Kabul Intercontinental’s staff-members proudly introduce themselves as Munnabhai fans: “Hum Sanjay Dutt ki filmein dekhtey hain.” One could watch Doordarshan but not PTV in the $70 per night room. In fact, Nusrat and I phoned in to participate in a Doordarshan discussion on the Samjhauta Express bombing. Our pitch: India and Pakistan should jointly combat terrorism and reconstruct Afghanistan.
Shining in contrast
That India is a friend in need, that Massoud fell to forces sheltered across the Durand Line and hell-bent on destroying Kabul’s tenuous peace, give our country an image that has come cheap for our $650 million assistance. In comparison, incidents like the one at Bagram — where the Americans have an Indian caterer — deepen suspicions about Pakistan.

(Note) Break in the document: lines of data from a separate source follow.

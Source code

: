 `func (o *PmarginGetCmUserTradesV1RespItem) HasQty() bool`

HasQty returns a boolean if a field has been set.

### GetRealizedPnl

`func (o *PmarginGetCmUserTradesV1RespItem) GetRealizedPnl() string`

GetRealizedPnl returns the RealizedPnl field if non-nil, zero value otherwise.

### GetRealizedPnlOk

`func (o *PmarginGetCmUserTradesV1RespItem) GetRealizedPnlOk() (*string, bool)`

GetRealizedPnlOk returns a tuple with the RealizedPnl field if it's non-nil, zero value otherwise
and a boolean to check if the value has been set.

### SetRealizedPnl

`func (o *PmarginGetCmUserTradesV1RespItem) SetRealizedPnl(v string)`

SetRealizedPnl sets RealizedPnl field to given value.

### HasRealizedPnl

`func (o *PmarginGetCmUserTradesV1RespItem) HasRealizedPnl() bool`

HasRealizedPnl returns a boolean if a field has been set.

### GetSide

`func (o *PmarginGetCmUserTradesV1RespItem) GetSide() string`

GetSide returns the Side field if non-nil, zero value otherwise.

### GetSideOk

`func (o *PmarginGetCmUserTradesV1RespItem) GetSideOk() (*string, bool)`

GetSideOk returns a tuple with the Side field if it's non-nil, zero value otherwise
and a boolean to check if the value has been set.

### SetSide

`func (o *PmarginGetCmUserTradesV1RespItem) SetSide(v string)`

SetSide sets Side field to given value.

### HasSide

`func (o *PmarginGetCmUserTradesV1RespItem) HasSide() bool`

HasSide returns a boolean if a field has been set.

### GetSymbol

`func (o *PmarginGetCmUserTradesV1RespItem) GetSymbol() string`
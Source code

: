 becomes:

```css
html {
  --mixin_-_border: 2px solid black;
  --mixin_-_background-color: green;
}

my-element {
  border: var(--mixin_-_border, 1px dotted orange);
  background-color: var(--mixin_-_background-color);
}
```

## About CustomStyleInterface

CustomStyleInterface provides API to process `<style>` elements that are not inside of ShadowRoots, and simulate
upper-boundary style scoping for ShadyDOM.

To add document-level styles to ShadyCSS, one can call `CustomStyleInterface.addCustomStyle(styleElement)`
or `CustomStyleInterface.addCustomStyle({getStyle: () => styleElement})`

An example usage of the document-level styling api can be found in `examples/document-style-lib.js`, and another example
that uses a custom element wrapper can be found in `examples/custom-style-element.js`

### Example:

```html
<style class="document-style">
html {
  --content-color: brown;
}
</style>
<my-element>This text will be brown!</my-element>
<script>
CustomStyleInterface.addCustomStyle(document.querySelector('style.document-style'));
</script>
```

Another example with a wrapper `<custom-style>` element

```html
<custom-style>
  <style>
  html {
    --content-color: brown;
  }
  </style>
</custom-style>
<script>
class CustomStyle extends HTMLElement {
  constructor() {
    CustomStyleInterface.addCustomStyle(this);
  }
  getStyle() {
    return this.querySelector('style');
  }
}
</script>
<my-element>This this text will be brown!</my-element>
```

Taliban-sponsored violence is a major obstacle on the road to Afghanistan’s economic recovery. Hartingh told me that a Kandahari pomegranate fetches the equivalent of the Kabul airport tax in Japan. But it’s the Pakistani middleman who reaps the export benefits. “The Afghan Diaspora can help build capacity and become their country’s conduits to the outside world,” he said. The idea makes sense. Capacity building is at the core of the Indian strategy in Afghanistan — where 30 IAS officers will shortly be assigned to ministries engaged in development work. A Haryana professor I met was on a mission to teach public administration at Kabul University.
The happy confluence is symbolised by the framed portraits of Massoud and Mahatma Gandhi at Delhi Durbar, a popular restaurant on Kabul’s Sahr-e-Nav. The Indian healing touch is manifest in the Indira Gandhi Institute of Child Health that saved an entire generation of Afghans even when mines were blowing up on the ground and bombs rained from above.